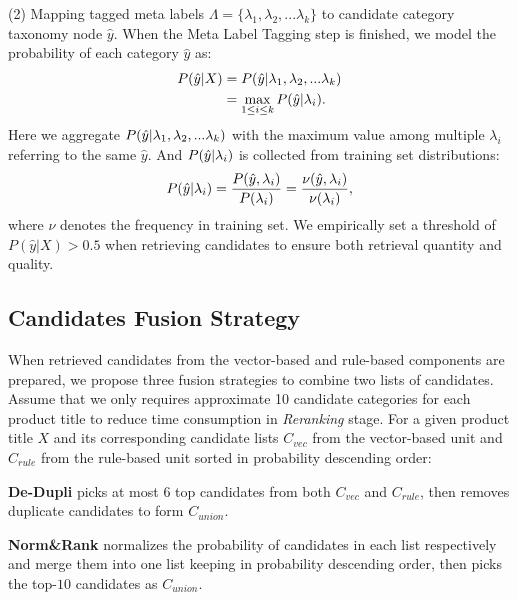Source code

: (2) Mapping tagged meta labels $\Lambda=\{\lambda_1, \lambda_2, ... \lambda_k\}$ to candidate category taxonomy node $\hat{y}$.
When the Meta Label Tagging step is finished, we model the probability of each category $\hat{y}$ as:
\begin{equation}
    \begin{aligned}
    P(\hat{y} | X) &= P(\hat{y} \space | \space \lambda_1, \lambda_2, ... \lambda_k) \\ &= \max_{1 \leq i \leq k} P(\hat{y} \space | \space \lambda_i).
    \end{aligned}
\end{equation}
Here we aggregate $P(\hat{y} \space | \space \lambda_1, \lambda_2, ... \lambda_k)$ with the maximum value among multiple $\lambda_i$ referring to the same $\hat{y}$. And $P(\hat{y} \space | \space \lambda_i)$ is collected from training set distributions:
\begin{equation}
P(\hat{y} \space | \space \lambda_i) = \frac{P(\hat{y} \space , \space \lambda_i)}{P({\lambda_i})} = \frac{\nu(\hat{y} \space , \space \lambda_i)}{\nu({\lambda_i})},
\end{equation}
where $\nu$ denotes the frequency in training set. We empirically set a threshold of $P(\hat{y} | X) > 0.5$ when retrieving candidates to ensure both retrieval quantity and quality. 
\subsection{Candidates Fusion Strategy}
When retrieved candidates from the vector-based and rule-based components are prepared, we propose three fusion strategies to combine two lists of candidates. Assume that we only requires approximate 10 candidate categories for each product title to reduce time consumption in \textit{Reranking} stage. For a given product title $X$ and its corresponding candidate lists ${C_{vec}}$ from the vector-based unit and ${C_{rule}}$ from the rule-based unit sorted in probability descending order:

\noindent\textbf{De-Dupli} picks at most 6 top candidates from both ${C_{vec}}$ and ${C_{rule}}$, then removes 
duplicate candidates
to form $C_{union}$.

\noindent\textbf{Norm\&Rank} normalizes the probability of candidates in each list respectively and merge them into one list keeping in probability descending order, then picks the top-$10$ candidates as $C_{union}$.

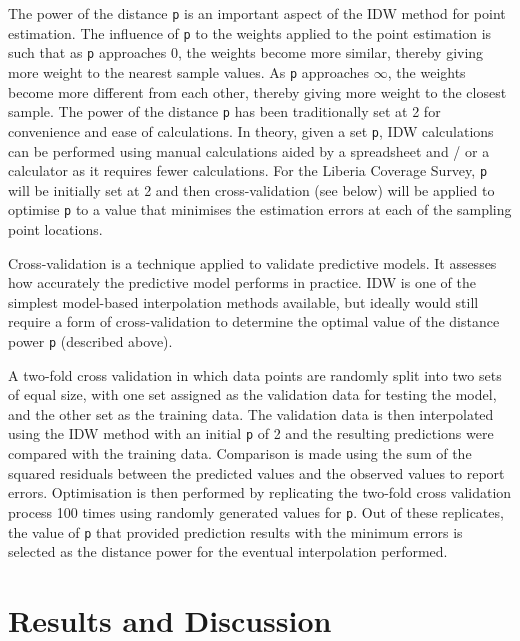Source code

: \documentclass[12pt,a4paper]{article}
\begin{document}
\newpage

The power of the distance \texttt{p} is an important aspect of the IDW method for point estimation. The influence of \texttt{p} to the weights applied to the point estimation is such that as \texttt{p} approaches 0, the weights become more similar, thereby giving more weight to the nearest sample values. As \texttt{p} approaches \(\infty\), the weights become more different from each other, thereby giving more weight to the closest sample. The power of the distance \texttt{p} has been traditionally set at 2 for convenience and ease of calculations. In theory, given a set \texttt{p}, IDW calculations can be performed using manual calculations aided by a spreadsheet and / or a calculator as it requires fewer calculations. For the Liberia Coverage Survey, \texttt{p} will be initially set at 2 and then cross-validation (see below) will be applied to optimise \texttt{p} to a value that minimises the estimation errors at each of the sampling point locations.

Cross-validation is a technique applied to validate predictive models. It assesses how accurately the predictive model performs in practice. IDW is one of the simplest model-based interpolation methods available, but ideally would still require a form of cross-validation to determine the optimal value of the distance power \texttt{p} (described above).

A two-fold cross validation \citep{bivand2008applied} in which data points are randomly split into two sets of equal size, with one set assigned as the validation data for testing the model, and the other set as the training data. The validation data is then interpolated using the IDW method with an initial \texttt{p} of 2 and the resulting predictions were compared with the training data. Comparison is made using the sum of the squared residuals between the predicted values and the observed values to report errors. Optimisation is then performed by replicating the two-fold cross validation process 100 times using randomly generated values for \texttt{p}. Out of these replicates, the value of \texttt{p} that provided prediction results with the minimum errors is selected as the distance power for the eventual interpolation performed.

\hypertarget{results-and-discussion}{%
\section{Results and Discussion}\label{results-and-discussion}}
\end{document}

→ **EXERCISE DETAILS**
Take the stretch of lines above from the one containing "Here we aggregate" through the one containing "When retrieved candidates" and repeat it exactly, adding no other line.

→ **REPLY**
Here we aggregate $P(\hat{y} \space | \space \lambda_1, \lambda_2, ... \lambda_k)$ with the maximum value among multiple $\lambda_i$ referring to the same $\hat{y}$. And $P(\hat{y} \space | \space \lambda_i)$ is collected from training set distributions:
\begin{equation}
P(\hat{y} \space | \space \lambda_i) = \frac{P(\hat{y} \space , \space \lambda_i)}{P({\lambda_i})} = \frac{\nu(\hat{y} \space , \space \lambda_i)}{\nu({\lambda_i})},
\end{equation}
where $\nu$ denotes the frequency in training set. We empirically set a threshold of $P(\hat{y} | X) > 0.5$ when retrieving candidates to ensure both retrieval quantity and quality. 
\subsection{Candidates Fusion Strategy}
When retrieved candidates from the vector-based and rule-based components are prepared, we propose three fusion strategies to combine two lists of candidates. Assume that we only requires approximate 10 candidate categories for each product title to reduce time consumption in \textit{Reranking} stage. For a given product title $X$ and its corresponding candidate lists ${C_{vec}}$ from the vector-based unit and ${C_{rule}}$ from the rule-based unit sorted in probability descending order:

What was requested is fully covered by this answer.